● Problem
Give back the records below verbatim, please, but without a single image.
⟨
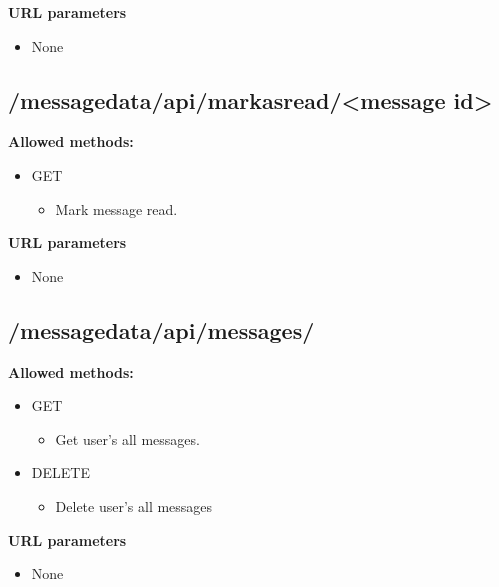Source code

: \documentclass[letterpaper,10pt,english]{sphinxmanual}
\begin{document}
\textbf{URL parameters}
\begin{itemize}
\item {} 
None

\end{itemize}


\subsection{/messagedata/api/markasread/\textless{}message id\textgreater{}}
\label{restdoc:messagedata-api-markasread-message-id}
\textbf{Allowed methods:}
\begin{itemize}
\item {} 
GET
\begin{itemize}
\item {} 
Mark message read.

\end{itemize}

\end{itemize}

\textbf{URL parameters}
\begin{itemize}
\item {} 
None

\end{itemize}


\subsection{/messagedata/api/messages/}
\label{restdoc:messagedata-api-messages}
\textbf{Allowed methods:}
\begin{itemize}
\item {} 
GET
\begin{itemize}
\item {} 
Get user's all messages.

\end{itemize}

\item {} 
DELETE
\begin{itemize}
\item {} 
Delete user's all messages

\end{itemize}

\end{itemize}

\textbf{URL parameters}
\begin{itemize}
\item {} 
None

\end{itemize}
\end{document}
⟩
● Answer for this exercise
Source code

: \documentclass[letterpaper,10pt,english]{sphinxmanual}
\begin{document}
\textbf{URL parameters}
\begin{itemize}
\item {} 
None

\end{itemize}


\subsection{/messagedata/api/markasread/\textless{}message id\textgreater{}}
\label{restdoc:messagedata-api-markasread-message-id}
\textbf{Allowed methods:}
\begin{itemize}
\item {} 
GET
\begin{itemize}
\item {} 
Mark message read.

\end{itemize}

\end{itemize}

\textbf{URL parameters}
\begin{itemize}
\item {} 
None

\end{itemize}


\subsection{/messagedata/api/messages/}
\label{restdoc:messagedata-api-messages}
\textbf{Allowed methods:}
\begin{itemize}
\item {} 
GET
\begin{itemize}
\item {} 
Get user's all messages.

\end{itemize}

\item {} 
DELETE
\begin{itemize}
\item {} 
Delete user's all messages

\end{itemize}

\end{itemize}

\textbf{URL parameters}
\begin{itemize}
\item {} 
None

\end{itemize}
\end{document}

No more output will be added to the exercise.